Our county is a bit unusual in how high a percentage of the deaths are in nursing homes (79/120=66%, compared to 33% statewide).  Four outbreaks make up most of these deaths: 20 in Santa Cruz Post Acute, 16 in Watsonville Post Acute, 14 in Pacific Coast Manor, and 7 in Hearts and Hands.  The other nursing homes have 1–3 deaths each.

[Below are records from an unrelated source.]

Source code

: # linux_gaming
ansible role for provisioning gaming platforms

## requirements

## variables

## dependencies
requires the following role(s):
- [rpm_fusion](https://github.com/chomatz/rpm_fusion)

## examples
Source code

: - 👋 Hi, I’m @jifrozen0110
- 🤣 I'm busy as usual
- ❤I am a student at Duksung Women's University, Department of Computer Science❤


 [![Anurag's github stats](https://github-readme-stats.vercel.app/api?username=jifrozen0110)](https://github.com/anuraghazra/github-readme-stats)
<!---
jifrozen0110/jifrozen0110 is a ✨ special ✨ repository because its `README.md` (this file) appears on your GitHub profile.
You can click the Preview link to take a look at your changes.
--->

Like other places, most of our positive tests are in young adults, but most of the deaths are in older adults—the case fatality rate starts going up somewhere in the 60s and really soars in the 80s and 90s:

age range cases deaths case fatality rate
0–19 2391 0 0%
20–29 2666 0 0%
30–39 2160 3 0.14%
40–49 1855 2 0.11%
50–59 1520 1 0.07%
60–69 1031 13 1.26%
70–79 478 22 4.60%
80–89 257 36 14.01%
90+ 163 43 26.38%

If we aggregate the ages below 60, we get 5535 cases for 30–59, 8201 cases for 20–59, or 10,592 cases for 0–59, giving case fatality rates of 0.11%, 0.07%, and 0.06% respectively.   I don’t know how many cases there were in the nursing homes (only the deaths are reported), so I don’t know what the difference in case fatality rate is for old people in nursing homes and old people not in nursing homes. Given the very high fraction of the total deaths for people in nursing homes, I suspect that the case fatality rate in nursing homes is much higher than the overall death rate for those age groups: possibly getting close to 100%.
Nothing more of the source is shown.